If you have all this together and have your group of shareholder perhaps get in contact with a local accountant who could help you dealing with the company directors.


----------



## ang1170 (19 May 2014)

I know it's a bit late, but for BES companies I've been involved in there was always a shareholders agreement put in place at the time of the investment. Regardless of who the promoters are or how well you know them, I think this would be a sensible precaution to take.

 Without an agreement, minority shareholders in private limited companies have very little power over what they can do.


----------



## Good dog (16 Jun 2014)

laois1 said:


> I also am aware of someone who invested in a BES scheme related to the recycling business 2 years ago. Was promised by the director verbally that all BES money would be repaid in full. Got a call this year to say that things not going well with the company and that the directors are trying to sell the company at a loss. Will mean investors only get an offer of 10 % of their original investment back if buyers can be found. They have had the benefit of tax relief but even still will have to endure a substantial loss on the initial investment amount. There was a put and call agreement in place. Not sure if they have any comeback. All these BES schemes were heavily advertised in the Sunday business post annually. None mentioned the high risk nature of the schemes. Also I think there may be a tax clawback if the company folds making the losses even higher.
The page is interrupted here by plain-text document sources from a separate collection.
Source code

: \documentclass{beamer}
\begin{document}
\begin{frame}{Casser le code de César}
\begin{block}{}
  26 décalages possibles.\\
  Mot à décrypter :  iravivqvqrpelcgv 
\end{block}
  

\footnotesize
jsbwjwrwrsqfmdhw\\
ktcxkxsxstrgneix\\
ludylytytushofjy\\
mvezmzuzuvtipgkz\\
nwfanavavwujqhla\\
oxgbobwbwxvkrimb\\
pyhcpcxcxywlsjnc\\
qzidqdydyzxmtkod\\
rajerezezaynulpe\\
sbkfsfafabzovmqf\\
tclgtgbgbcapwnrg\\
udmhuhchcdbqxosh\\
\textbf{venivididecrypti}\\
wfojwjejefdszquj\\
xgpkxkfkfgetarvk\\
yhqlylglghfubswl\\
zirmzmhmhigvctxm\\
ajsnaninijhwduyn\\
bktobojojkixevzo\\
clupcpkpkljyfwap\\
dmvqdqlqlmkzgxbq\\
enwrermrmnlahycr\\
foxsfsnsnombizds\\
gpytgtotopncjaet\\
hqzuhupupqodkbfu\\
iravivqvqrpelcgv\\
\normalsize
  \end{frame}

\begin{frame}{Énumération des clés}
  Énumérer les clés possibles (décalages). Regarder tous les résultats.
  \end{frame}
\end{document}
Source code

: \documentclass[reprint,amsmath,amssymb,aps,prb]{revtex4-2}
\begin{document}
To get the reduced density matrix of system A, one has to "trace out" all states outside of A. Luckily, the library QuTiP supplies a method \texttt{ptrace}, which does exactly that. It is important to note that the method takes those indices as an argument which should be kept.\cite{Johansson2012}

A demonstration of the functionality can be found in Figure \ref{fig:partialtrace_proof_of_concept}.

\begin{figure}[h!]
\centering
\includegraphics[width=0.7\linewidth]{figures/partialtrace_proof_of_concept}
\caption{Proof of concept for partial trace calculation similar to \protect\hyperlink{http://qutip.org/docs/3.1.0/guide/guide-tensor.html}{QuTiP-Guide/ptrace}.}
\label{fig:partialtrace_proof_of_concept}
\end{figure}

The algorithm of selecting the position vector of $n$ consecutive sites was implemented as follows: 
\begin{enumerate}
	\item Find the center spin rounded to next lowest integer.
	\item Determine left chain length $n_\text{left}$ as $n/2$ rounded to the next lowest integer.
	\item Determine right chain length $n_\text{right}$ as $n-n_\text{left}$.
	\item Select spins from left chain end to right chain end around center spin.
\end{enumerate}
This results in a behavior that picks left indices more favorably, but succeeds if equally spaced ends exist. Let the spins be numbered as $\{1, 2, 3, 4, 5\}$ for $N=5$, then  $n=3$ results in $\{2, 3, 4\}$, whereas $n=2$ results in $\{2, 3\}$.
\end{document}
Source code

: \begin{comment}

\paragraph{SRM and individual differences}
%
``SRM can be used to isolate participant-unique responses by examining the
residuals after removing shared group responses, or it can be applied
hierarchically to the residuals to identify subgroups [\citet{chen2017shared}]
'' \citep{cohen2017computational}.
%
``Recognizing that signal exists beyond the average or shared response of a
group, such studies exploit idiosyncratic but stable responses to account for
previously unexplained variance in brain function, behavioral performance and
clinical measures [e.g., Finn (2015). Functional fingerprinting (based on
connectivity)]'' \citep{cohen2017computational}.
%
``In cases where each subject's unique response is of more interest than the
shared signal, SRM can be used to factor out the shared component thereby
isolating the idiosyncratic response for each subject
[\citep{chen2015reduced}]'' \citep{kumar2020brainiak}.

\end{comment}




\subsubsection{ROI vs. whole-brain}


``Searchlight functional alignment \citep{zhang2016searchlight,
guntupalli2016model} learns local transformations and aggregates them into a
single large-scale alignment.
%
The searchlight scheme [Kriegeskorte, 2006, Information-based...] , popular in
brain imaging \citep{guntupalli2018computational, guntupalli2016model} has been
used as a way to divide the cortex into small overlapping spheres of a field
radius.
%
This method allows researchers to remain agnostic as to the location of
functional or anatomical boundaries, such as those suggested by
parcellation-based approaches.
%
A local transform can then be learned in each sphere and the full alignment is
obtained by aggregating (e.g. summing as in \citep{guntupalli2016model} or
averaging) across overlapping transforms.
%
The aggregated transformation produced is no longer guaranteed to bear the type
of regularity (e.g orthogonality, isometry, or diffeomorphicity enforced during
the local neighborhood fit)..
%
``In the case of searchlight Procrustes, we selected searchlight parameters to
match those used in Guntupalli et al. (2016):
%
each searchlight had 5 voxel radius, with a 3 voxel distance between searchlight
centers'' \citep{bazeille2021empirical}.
I know the company that you are referring to, I think at this stage the investors will not recover even 10% of their investment.


----------



## Good dog (16 Jun 2014)

I know some details of a larger fund, about 5 million was the fund value it now appears to be 'managed' by an off-shore company. I am aware of one operation that received over 1 million euro for a hair brained idea, it seems this 1 million was badly managed by the recipient and also by the firm managing the fund over the five years of the plan, the 'hair brained' idea never materialised but the 1 million was spent. I would certainly question the legality of the behaviour of both parties were I an investor in the fund. This firm has not paid back any of the investment. 
Should anyone that was an investor in a fund wants to pm me, perhaps I can assist.


----------



## Geoff (28 Mar 2015)

Be very careful of BES investments!There are too many companies like  "operating" in Ireland ....


----------